[EXERCISE] Each line in the records below, from the one that contains "Fraud (Target Variable): Indicates" to the one that contains "# Model Evaluation", should be reproduced exactly, the first and last included.

(Dataset entries)
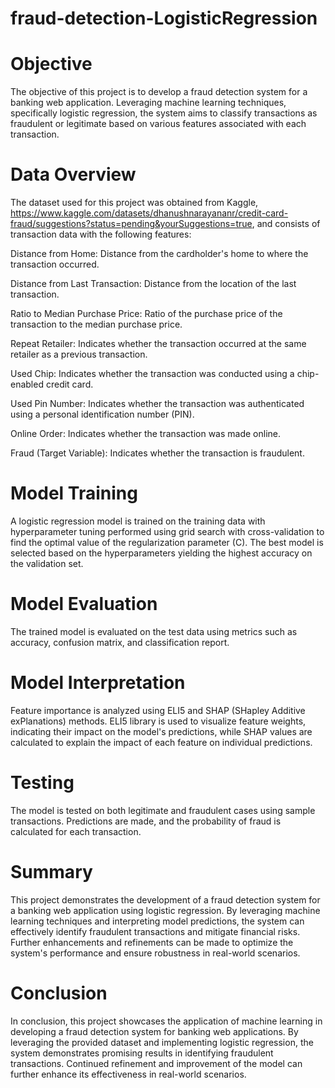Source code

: # fraud-detection-LogisticRegression

# Objective

The objective of this project is to develop a fraud detection system for a banking web application. Leveraging machine learning techniques, specifically logistic regression, the system aims to classify transactions as fraudulent or legitimate based on various features associated with each transaction.

# Data Overview

The dataset used for this project was obtained from Kaggle, https://www.kaggle.com/datasets/dhanushnarayananr/credit-card-fraud/suggestions?status=pending&yourSuggestions=true, and consists of transaction data with the following features:

Distance from Home: Distance from the cardholder's home to where the transaction occurred.

Distance from Last Transaction: Distance from the location of the last transaction.

Ratio to Median Purchase Price: Ratio of the purchase price of the transaction to the median purchase price.

Repeat Retailer: Indicates whether the transaction occurred at the same retailer as a previous transaction.

Used Chip: Indicates whether the transaction was conducted using a chip-enabled credit card.

Used Pin Number: Indicates whether the transaction was authenticated using a personal identification number (PIN).

Online Order: Indicates whether the transaction was made online.

Fraud (Target Variable): Indicates whether the transaction is fraudulent.

# Model Training

A logistic regression model is trained on the training data with hyperparameter tuning performed using grid search with cross-validation to find the optimal value of the regularization parameter (C). The best model is selected based on the hyperparameters yielding the highest accuracy on the validation set.

# Model Evaluation

The trained model is evaluated on the test data using metrics such as accuracy, confusion matrix, and classification report.

# Model Interpretation

Feature importance is analyzed using ELI5 and SHAP (SHapley Additive exPlanations) methods. ELI5 library is used to visualize feature weights, indicating their impact on the model's predictions, while SHAP values are calculated to explain the impact of each feature on individual predictions.

# Testing

The model is tested on both legitimate and fraudulent cases using sample transactions. Predictions are made, and the probability of fraud is calculated for each transaction.

# Summary

This project demonstrates the development of a fraud detection system for a banking web application using logistic regression. By leveraging machine learning techniques and interpreting model predictions, the system can effectively identify fraudulent transactions and mitigate financial risks. Further enhancements and refinements can be made to optimize the system's performance and ensure robustness in real-world scenarios.

# Conclusion

In conclusion, this project showcases the application of machine learning in developing a fraud detection system for banking web applications. By leveraging the provided dataset and implementing logistic regression, the system demonstrates promising results in identifying fraudulent transactions. Continued refinement and improvement of the model can further enhance its effectiveness in real-world scenarios.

[TASK OUTPUT]
Fraud (Target Variable): Indicates whether the transaction is fraudulent.

# Model Training

A logistic regression model is trained on the training data with hyperparameter tuning performed using grid search with cross-validation to find the optimal value of the regularization parameter (C). The best model is selected based on the hyperparameters yielding the highest accuracy on the validation set.

# Model Evaluation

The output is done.